Na sociedade medieval a atividade lúdica era um dos principais meios disponíveis para estreitar laços coletivos, isso acontecia durante as festas quando as crianças, jovens e adultos participavam dos folguedos de modo igual. Era o espaço onde se dava o aprendizado da criança realizado a partir dos cuidados de muitas pessoas sem distinção etária aonde a diversidade era encarada com naturalidade e o espaço de brincar era o espaço público.
No fim do século XIX as crianças começam a ser separadas do mundo dos adultos e sua aprendizagem que antes era tida na rua com o contato com os outros que ali circulavam passa a ser substituída pela escola.
A criança foi separada dos adultos e mantida a distância numa espécie de quarentena, antes de ser solta ao mundo.
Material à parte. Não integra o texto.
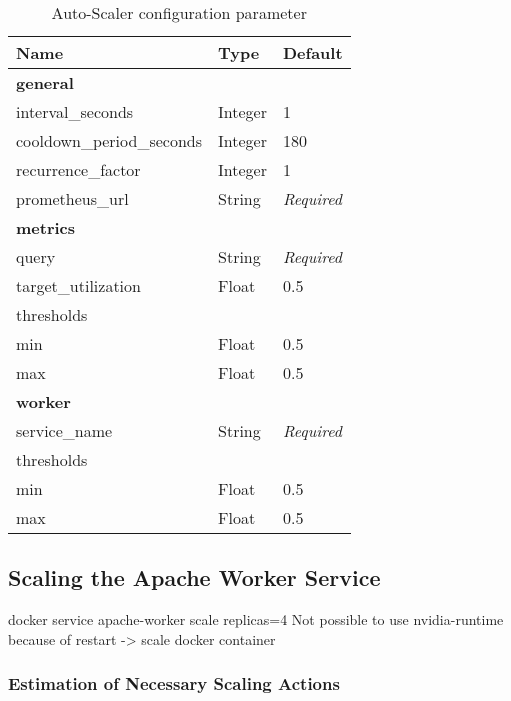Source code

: \begin{table}[]
\centering
\begin{tabular}{@{}lll@{}}
\toprule
Name                      & Type    & Default           \\ \midrule
\multicolumn{3}{l}{\textbf{general}}                    \\ \midrule
interval\_seconds         & Integer & 1                 \\
cooldown\_period\_seconds & Integer & 180               \\
recurrence\_factor        & Integer & 1                 \\
prometheus\_url           & String  & \textit{Required} \\
\multicolumn{3}{l}{\textbf{metrics}}                    \\ \midrule
query                     & String  & \textit{Required} \\
target\_utilization       & Float   & 0.5               \\
\multicolumn{3}{l}{thresholds}                          \\
min                       & Float   & 0.5               \\
max                       & Float   & 0.5               \\
\multicolumn{3}{l}{\textbf{worker}}                     \\ \midrule
service\_name             & String  & \textit{Required} \\
\multicolumn{3}{l}{thresholds}                          \\
min                       & Float   & 0.5               \\
max                       & Float   & 0.5               \\ \bottomrule
\end{tabular}
\caption{Auto-Scaler configuration parameter}
\label{table:06_auto-scaler_config_parameter}
\end{table}


\subsection{Scaling the Apache Worker Service}
docker service apache-worker scale replicas=4
Not possible to use nvidia-runtime because of restart -> scale docker container


\subsubsection{Estimation of Necessary Scaling Actions}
Essa quarentena foi a escola, o colégio. Começou então um longo processo de enclausuramento das crianças que se estenderia até nossos dias, e ao qual se dá o nome de escolarização. (ÀRIES, 1981, p: 11)
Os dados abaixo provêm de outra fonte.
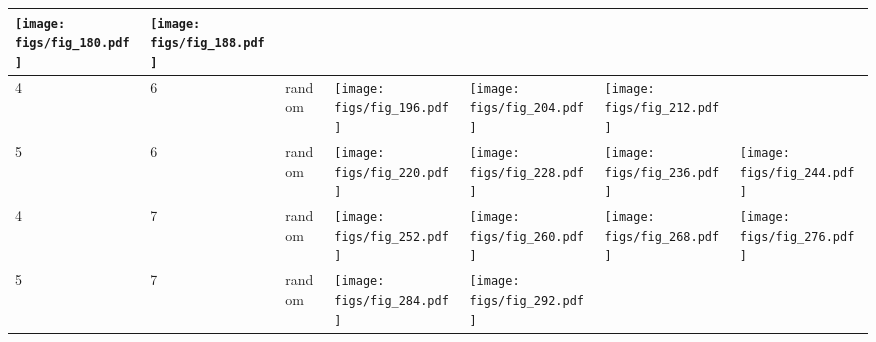 \documentclass[oneside,canadian,landscape]{article}
\begin{document}
\begin{center}
\begin{longtable}{|l|l|l||l|l|l|l|}
\begin{minipage}{3.5cm}
\texttt{[image: figs/fig\_180.pdf]}
\end{minipage}
&\begin{minipage}{3.5cm}
\texttt{[image: figs/fig\_188.pdf]}
\end{minipage}
&\\ \hline
4&6&random&\begin{minipage}{3.5cm}
\texttt{[image: figs/fig\_196.pdf]}
\end{minipage}
&\begin{minipage}{3.5cm}
\texttt{[image: figs/fig\_204.pdf]}
\end{minipage}
&\begin{minipage}{3.5cm}
\texttt{[image: figs/fig\_212.pdf]}
\end{minipage}
&\\ \hline
5&6&random&\begin{minipage}{3.5cm}
\texttt{[image: figs/fig\_220.pdf]}
\end{minipage}
&\begin{minipage}{3.5cm}
\texttt{[image: figs/fig\_228.pdf]}
\end{minipage}
&\begin{minipage}{3.5cm}
\texttt{[image: figs/fig\_236.pdf]}
\end{minipage}
&\begin{minipage}{3.5cm}
\texttt{[image: figs/fig\_244.pdf]}
\end{minipage}
\\ \hline
4&7&random&\begin{minipage}{3.5cm}
\texttt{[image: figs/fig\_252.pdf]}
\end{minipage}
&\begin{minipage}{3.5cm}
\texttt{[image: figs/fig\_260.pdf]}
\end{minipage}
&\begin{minipage}{3.5cm}
\texttt{[image: figs/fig\_268.pdf]}
\end{minipage}
&\begin{minipage}{3.5cm}
\texttt{[image: figs/fig\_276.pdf]}
\end{minipage}
\\ \hline
5&7&random&\begin{minipage}{3.5cm}
\texttt{[image: figs/fig\_284.pdf]}
\end{minipage}
&\begin{minipage}{3.5cm}
\texttt{[image: figs/fig\_292.pdf]}

\end{minipage}
\end{longtable}
\end{center}
\end{document}

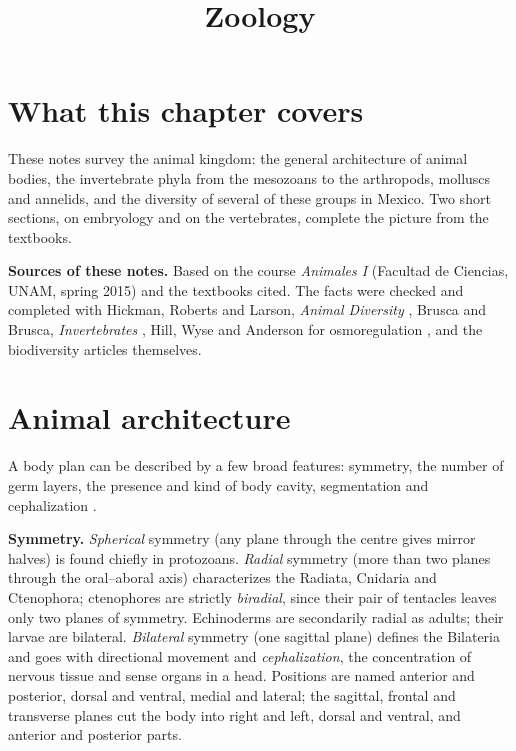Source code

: 



\title{Zoology}
\maketitle

\label{section-phantom}

\tableofcontents

\section{What this chapter covers}
\label{section-overview}

These notes survey the animal kingdom:
the general architecture
of animal bodies, the invertebrate phyla from
the mesozoans to the arthropods, molluscs and
annelids, and the diversity of several of
these groups in Mexico. Two short sections,
on embryology and on the vertebrates,
complete the picture from the textbooks.

\textbf{Sources of these notes.} Based on
the course \emph{Animales I}
(Facultad de Ciencias, UNAM, spring 2015)
and the textbooks cited.
The facts were checked and completed with
Hickman, Roberts and Larson, \emph{Animal
Diversity} \cite{hickman2002animal}, Brusca
and Brusca, \emph{Invertebrates}
\cite{brusca2003invertebrates}, Hill, Wyse
and Anderson for osmoregulation
\cite{hill2012animal}, and the biodiversity
articles themselves.

\section{Animal architecture}
\label{section-architecture}

A body plan can be described by a few broad
features: symmetry, the number of germ
layers, the presence and kind of body cavity,
segmentation and cephalization \cite[Chapter
3]{hickman2002animal}.

\textbf{Symmetry.} \emph{Spherical} symmetry
(any plane through the centre gives mirror
halves) is found chiefly in protozoans.
\emph{Radial} symmetry (more than two planes
through the oral--aboral axis) characterizes
the Radiata, Cnidaria and Ctenophora;
ctenophores are strictly \emph{biradial},
since their pair of tentacles leaves only two
planes of symmetry. Echinoderms are
secondarily radial as adults; their larvae
are bilateral. \emph{Bilateral} symmetry (one
sagittal plane) defines the Bilateria and
goes with directional movement and
\emph{cephalization}, the concentration of
nervous tissue and sense organs in a head.
Positions are named anterior and posterior,
dorsal and ventral, medial and lateral; the
sagittal, frontal and transverse planes cut
the body into right and left, dorsal and
ventral, and anterior and posterior parts.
As crianças começam neste momento a perder o espaço da rua, o direito à cidade, seus novos espaços passam a ser a escola e a família.
“A família e a escola retiraram juntas a criança da sociedade dos adultos. A escola confinou uma infância outrora livre num regime disciplinar cada vez mais rigoroso”. (ÁRIES, 1981, p: 277)
Segundo PRIORE (2006) a modernidade passa a ver a criança como um futuro adulto em construção que precisa ser educado e a família passa a valorizar o foro íntimo e a vida privada.
Para a burguesia o espaço público deixa de ser a rua e passa a ser a sala de visitas da sua casa. Do ponto de vista do modelo burguês de morar casa e rua são dois termos em oposição: a rua é terra de ninguém, perigosa que mistura classes, sexos, idades, posições na hierarquia, e a casa é o território íntimo e preservado.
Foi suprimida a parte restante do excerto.